Los otros tres me miraron confusos un instante antes de saber qué ocurría. Mi rehén se agitó nervioso mientras emitía unos chillidos que parecían los de un cerdo. Al momento, cuando sintió que el metal traspasaba la fina piel de su garganta, levantó los brazos, dejó de revolverse y pidió a los otros que me obedeciesen.
Los dos reclutas hicieron el gesto de dejar las armas en el suelo, pero no llegaron a soltarlas. El oficial me encañonó con su pistola y les ordenó que hiciesen lo mismo. Sujetaba el arma con su mano temblorosa, tensaba el cuello y no dejaba de gritar. Yo trataba de gritar aún más, pero ellos permanecían estáticos con sus fusiles montados. No sabía qué hacer con el soldado que mantenía inmovilizado. El oficial no se atrevía a disparar por miedo a alcanzarle, pero no dudaba en traspasar esa responsabilidad a los reclutas.
De repente ocurrió algo insólito. Desde donde me encontraba pude ver a un grupo de hombres que se había lanzado a pecho descubierto por la ladera más próxima. Corrían hacia nosotros con las armas en la mano.
«Solung…», dije para mí.
No podía creerlo. Eran el jefe kampa y varios de sus guerreros. Cada vez estaban más cerca. Ninguno de los soldados se había fijado en ellos. Miré de nuevo a lo alto del cerro. El lugarteniente y el otro kampa habían vuelto a apostarse allí para cubrirles.
El oficial chino, cada vez más histérico, seguía apuntándome con su arma mientras exigía a sus soldados que apretasen el gatillo. Uno de ellos no soportó la presión y levantó su fusil con un movimiento burdo que ni siquiera pudo terminar. Solung, que ya estaba casi encima de nosotros, le atravesó con una ráfaga de su Kalashnikov sin dejar de correr. El otro soldado también cayó fulminado sin saber siquiera de dónde procedían las balas.
—¡Parad! —grité sin soltar a mi rehén—. ¡Parad! —repetí, confiando en que todo había terminado.
Pero el oficial, lejos de rendirse, aprovechó para revolverse y rodar bajo el camión. Disparó entre las ruedas y alcanzó a uno de los kampa. Para cuando el guerrero se dio cuenta, el proyectil le había atravesado el muslo y él se desplomaba arqueando la espalda. Solung gritó algo que se escuchó en todo el valle mientras aceleraba aún más su carrera con el arma en la mano. El oficial chino se volvió hacia mí desde los bajos del camión y disparó sin importarle que el compañero a quien yo tenía apresado estuviera en medio.
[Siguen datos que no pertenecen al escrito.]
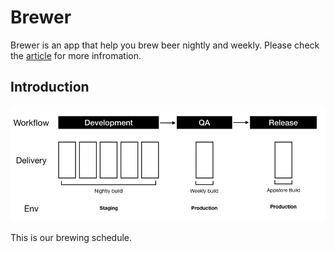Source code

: # Brewer

Brewer is an app that help you brew beer nightly and weekly.
Please check the [article](https://medium.com/flawless-app-stories/build-it-test-it-deliver-it-complete-ios-guide-on-continuous-delivery-with-fastlane-and-jenkins-cbe44e996ac5) for more infromation.

## Introduction

![Our strategy](./img.jpeg)

This is our brewing schedule.



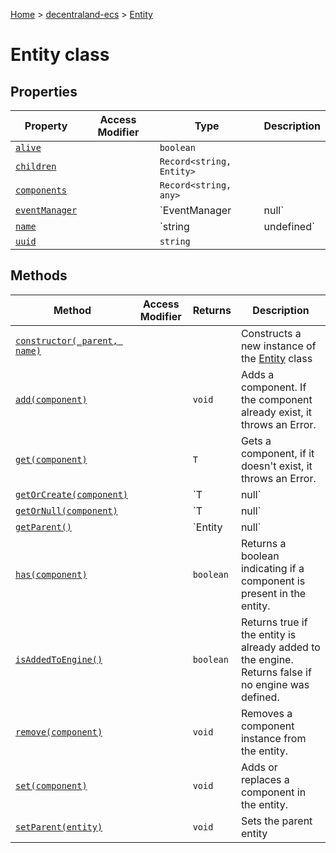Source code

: [Home](./index) &gt; [decentraland-ecs](./decentraland-ecs.md) &gt; [Entity](./decentraland-ecs.entity.md)

# Entity class

## Properties

|  Property | Access Modifier | Type | Description |
|  --- | --- | --- | --- |
|  [`alive`](./decentraland-ecs.entity.alive.md) |  | `boolean` |  |
|  [`children`](./decentraland-ecs.entity.children.md) |  | `Record<string, Entity>` |  |
|  [`components`](./decentraland-ecs.entity.components.md) |  | `Record<string, any>` |  |
|  [`eventManager`](./decentraland-ecs.entity.eventmanager.md) |  | `EventManager | null` |  |
|  [`name`](./decentraland-ecs.entity.name.md) |  | `string | undefined` |  |
|  [`uuid`](./decentraland-ecs.entity.uuid.md) |  | `string` |  |

## Methods

|  Method | Access Modifier | Returns | Description |
|  --- | --- | --- | --- |
|  [`constructor(_parent, name)`](./decentraland-ecs.entity.constructor.md) |  |  | Constructs a new instance of the [Entity](./decentraland-ecs.entity.md) class |
|  [`add(component)`](./decentraland-ecs.entity.add.md) |  | `void` | Adds a component. If the component already exist, it throws an Error. |
|  [`get(component)`](./decentraland-ecs.entity.get.md) |  | `T` | Gets a component, if it doesn't exist, it throws an Error. |
|  [`getOrCreate(component)`](./decentraland-ecs.entity.getorcreate.md) |  | `T | null` | Gets a component, if it doesn't exist, it creates the component and returns it. |
|  [`getOrNull(component)`](./decentraland-ecs.entity.getornull.md) |  | `T | null` | Gets a component, if it doesn't exist, it returns null. |
|  [`getParent()`](./decentraland-ecs.entity.getparent.md) |  | `Entity | null` | Gets the parent entity |
|  [`has(component)`](./decentraland-ecs.entity.has.md) |  | `boolean` | Returns a boolean indicating if a component is present in the entity. |
|  [`isAddedToEngine()`](./decentraland-ecs.entity.isaddedtoengine.md) |  | `boolean` | Returns true if the entity is already added to the engine. Returns false if no engine was defined. |
|  [`remove(component)`](./decentraland-ecs.entity.remove.md) |  | `void` | Removes a component instance from the entity. |
|  [`set(component)`](./decentraland-ecs.entity.set.md) |  | `void` | Adds or replaces a component in the entity. |
|  [`setParent(entity)`](./decentraland-ecs.entity.setparent.md) |  | `void` | Sets the parent entity |

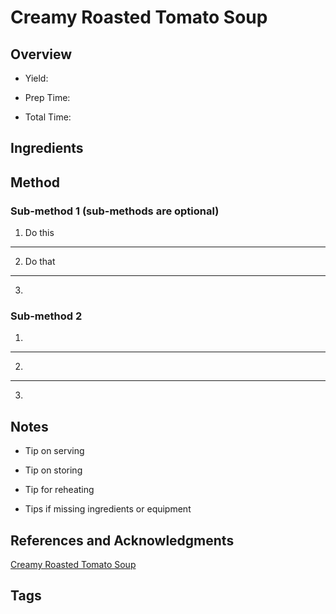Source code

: # Creamy Roasted Tomato Soup

## Overview

- Yield:

- Prep Time:

- Total Time:

## Ingredients



## Method

### Sub-method 1 (sub-methods are optional)

1. Do this
---
2. Do that
---
3.

### Sub-method 2

1.
---
2.
---
3.

## Notes

- Tip on serving

- Tip on storing

- Tip for reheating

- Tips if missing ingredients or equipment

## References and Acknowledgments

[Creamy Roasted Tomato Soup](https://www.halfbakedharvest.com/6-ingredient-creamy-roasted-tomato-soup/#bo-recipe)

## Tags


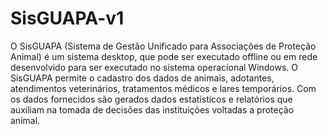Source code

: # SisGUAPA-v1


  O SisGUAPA (Sistema de Gestão Unificado para Associações de Proteção Animal) é um sistema desktop, que pode ser executado offline ou em rede desenvolvido para ser executado no sistema operacional Windows. O SisGUAPA permite o cadastro dos dados de animais, adotantes, atendimentos veterinários, tratamentos médicos e lares temporários. Com os dados fornecidos são gerados dados estatísticos e relatórios que auxiliam na tomada de decisões das instituições voltadas a proteção animal.
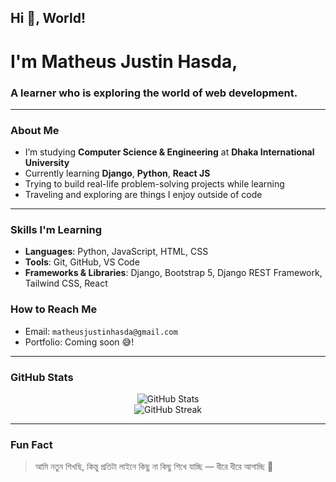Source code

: <h2>Hi 👋, World!</h2>
<h1>I'm Matheus Justin Hasda,</h1>
<h3>A learner who is exploring the world of web development.</h3>

---

### About Me

-  I’m studying **Computer Science & Engineering** at **Dhaka International University**
-  Currently learning **Django**, **Python**, **React JS**
-  Trying to build real-life problem-solving projects while learning
-  Traveling and exploring are things I enjoy outside of code

---

###  Skills I'm Learning

- **Languages**: Python, JavaScript, HTML, CSS
- **Tools**: Git, GitHub, VS Code
- **Frameworks & Libraries**: Django, Bootstrap 5, Django REST Framework, Tailwind CSS, React


###  How to Reach Me

-  Email: `matheusjustinhasda@gmail.com`
-  Portfolio: Coming soon 😅!

---

###  GitHub Stats

<p align="center">
  <img src="https://github-readme-stats.vercel.app/api?username=hasdajustin&show_icons=true&theme=tokyonight" alt="GitHub Stats" />
  <br />
  <img src="https://github-readme-streak-stats.herokuapp.com/?user=hasdajustin&theme=tokyonight" alt="GitHub Streak" />
</p>

---

###  Fun Fact

> আমি নতুন শিখছি, কিন্তু প্রতিটা লাইনে কিছু না কিছু শিখে যাচ্ছি — ধীরে ধীরে আগাচ্ছি 🙂

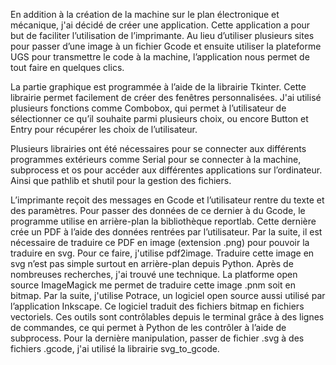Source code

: En addition à la création de la machine sur le plan électronique et mécanique, j'ai décidé de créer une application. Cette application a pour but de faciliter l’utilisation de l’imprimante. Au lieu d’utiliser plusieurs sites pour passer d’une image à un fichier Gcode et ensuite utiliser la plateforme UGS pour transmettre le code à la machine, l’application nous permet de tout faire en quelques clics.

La partie graphique est programmée à l’aide de la librairie Tkinter. Cette librairie permet facilement de créer des fenêtres personnalisées. J'ai utilisé plusieurs fonctions comme Combobox, qui permet à l’utilisateur de sélectionner ce qu’il souhaite parmi plusieurs choix, ou encore Button et Entry pour récupérer les choix de l’utilisateur. 

Plusieurs librairies ont été nécessaires pour se connecter aux différents programmes extérieurs comme Serial pour se connecter à la machine, subprocess et os pour accéder aux différentes applications sur l’ordinateur. Ainsi que pathlib et shutil pour la gestion des fichiers. 

L’imprimante reçoit des messages en Gcode et l’utilisateur rentre du texte et des paramètres. Pour passer des données de ce dernier à du Gcode, le programme utilise en arrière-plan la bibliothèque reportlab. Cette dernière crée un PDF à l’aide des données rentrées par l’utilisateur. Par la suite, il est nécessaire de traduire ce PDF en image (extension .png) pour pouvoir la traduire en svg. Pour ce faire, j'utilise pdf2image. Traduire cette image en svg n’est pas simple surtout en arrière-plan depuis Python. Après de nombreuses recherches, j'ai trouvé une technique. La platforme open source ImageMagick me permet de traduire cette image .pnm soit en bitmap. Par la suite, j'utilise Potrace, un logiciel open source aussi utilisé par l’application Inkscape. Ce logiciel traduit des fichiers bitmap en fichiers vectoriels. Ces outils sont contrôlables depuis le terminal grâce à des lignes de commandes, ce qui permet à Python de les contrôler à l’aide de subprocess. Pour la dernière manipulation, passer de fichier .svg à des fichiers .gcode, j'ai utilisé la librairie svg_to_gcode.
Un chorro de sangre me salpicó las piernas justo antes de que corriese a refugiarme tras la roca. El jefe Solung y otros tres guerreros se arrojaron al suelo a pocos metros del camión y acribillaron a tiros al oficial, cuyo cuerpo se sacudió bajo el chasis por el impacto continuado de las balas.
El silencio volvió de súbito al valle. Sólo se oían las pisadas de los kampa sobre la tierra seca. El jefe Solung y parte del grupo se dirigieron a toda prisa hacia donde se encontraba su compañero herido para hacerle un torniquete. Otros soltaron las ataduras de Ziang y le quitaron la bota para curarle la herida. El sol hacía brillar la sangre salpicada en un lateral del toldo del camión. Se levantó un viento que agitó la tela como si quisiera borrar las huellas de lo ocurrido.
No sabía por qué, pero algo me decía que aún no había terminado todo.
Me pareció ver una sombra que se movía sigilosamente detrás de una de las rocas piramidales. Me acerqué con cuidado y vi que se trataba de un quinto soldado al que no habíamos tenido en cuenta. Había introducido la boca del cañón de su fusil entre dos aristas de la piedra y la desplazaba milímetro a milímetro para tener a tiro al grupo en el que se encontraba el jefe Solung. No lo pensé. Recogí la pistola del que antes había tomado como rehén, que yacía en el suelo tras haber sido abatido por el oficial. Di un grito. El quinto soldado se volvió hacia mí con el rostro desencajado. Trató de girar sobre sí mismo para encañonarme, pero antes de que lo hiciera le atravesé el pecho de un disparo. El percutor me pellizcó la mano produciéndome un dolor intenso, pero no solté el arma. Seguí disparando hasta que el cargador se vació por completo.